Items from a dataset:
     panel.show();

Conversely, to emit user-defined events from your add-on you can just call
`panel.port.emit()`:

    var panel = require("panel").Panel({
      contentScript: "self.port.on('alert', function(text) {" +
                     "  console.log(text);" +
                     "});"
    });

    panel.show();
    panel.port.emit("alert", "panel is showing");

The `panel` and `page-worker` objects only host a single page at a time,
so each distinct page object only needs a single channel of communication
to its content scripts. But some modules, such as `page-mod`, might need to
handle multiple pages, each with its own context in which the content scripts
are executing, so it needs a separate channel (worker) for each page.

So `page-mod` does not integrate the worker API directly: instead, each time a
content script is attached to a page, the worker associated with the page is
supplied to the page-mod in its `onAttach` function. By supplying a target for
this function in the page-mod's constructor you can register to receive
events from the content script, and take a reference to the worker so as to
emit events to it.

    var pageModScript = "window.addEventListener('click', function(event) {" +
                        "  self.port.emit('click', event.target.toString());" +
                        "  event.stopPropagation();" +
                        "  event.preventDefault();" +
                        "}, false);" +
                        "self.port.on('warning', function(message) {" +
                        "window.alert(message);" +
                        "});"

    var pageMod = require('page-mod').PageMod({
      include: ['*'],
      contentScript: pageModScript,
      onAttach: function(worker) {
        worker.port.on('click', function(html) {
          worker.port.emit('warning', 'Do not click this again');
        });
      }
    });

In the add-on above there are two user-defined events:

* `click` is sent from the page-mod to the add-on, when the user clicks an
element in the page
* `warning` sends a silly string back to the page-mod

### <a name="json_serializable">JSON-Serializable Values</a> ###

* * *

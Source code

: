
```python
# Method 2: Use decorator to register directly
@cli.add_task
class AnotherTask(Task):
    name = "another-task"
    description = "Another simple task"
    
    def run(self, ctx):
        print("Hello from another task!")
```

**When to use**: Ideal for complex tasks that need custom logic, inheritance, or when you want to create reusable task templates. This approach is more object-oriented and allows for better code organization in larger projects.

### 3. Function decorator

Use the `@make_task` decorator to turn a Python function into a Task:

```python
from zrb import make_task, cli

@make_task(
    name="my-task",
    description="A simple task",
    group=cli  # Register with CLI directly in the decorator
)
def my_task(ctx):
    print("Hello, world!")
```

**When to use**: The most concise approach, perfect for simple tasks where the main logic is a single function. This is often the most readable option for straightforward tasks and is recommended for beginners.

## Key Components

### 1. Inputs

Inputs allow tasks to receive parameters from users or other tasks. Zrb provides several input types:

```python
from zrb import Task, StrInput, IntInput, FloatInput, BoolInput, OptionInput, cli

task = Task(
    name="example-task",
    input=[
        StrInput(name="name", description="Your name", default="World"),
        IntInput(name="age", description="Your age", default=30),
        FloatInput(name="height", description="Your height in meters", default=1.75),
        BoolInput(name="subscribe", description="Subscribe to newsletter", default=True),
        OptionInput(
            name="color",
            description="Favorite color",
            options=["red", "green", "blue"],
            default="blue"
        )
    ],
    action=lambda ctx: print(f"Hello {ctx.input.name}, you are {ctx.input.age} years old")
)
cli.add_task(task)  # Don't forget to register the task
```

What you should do.
Above are the records; copy each line from them that includes the string "IntInput".

Answer area.
from zrb import Task, StrInput, IntInput, FloatInput, BoolInput, OptionInput, cli
        IntInput(name="age", description="Your age", default=30),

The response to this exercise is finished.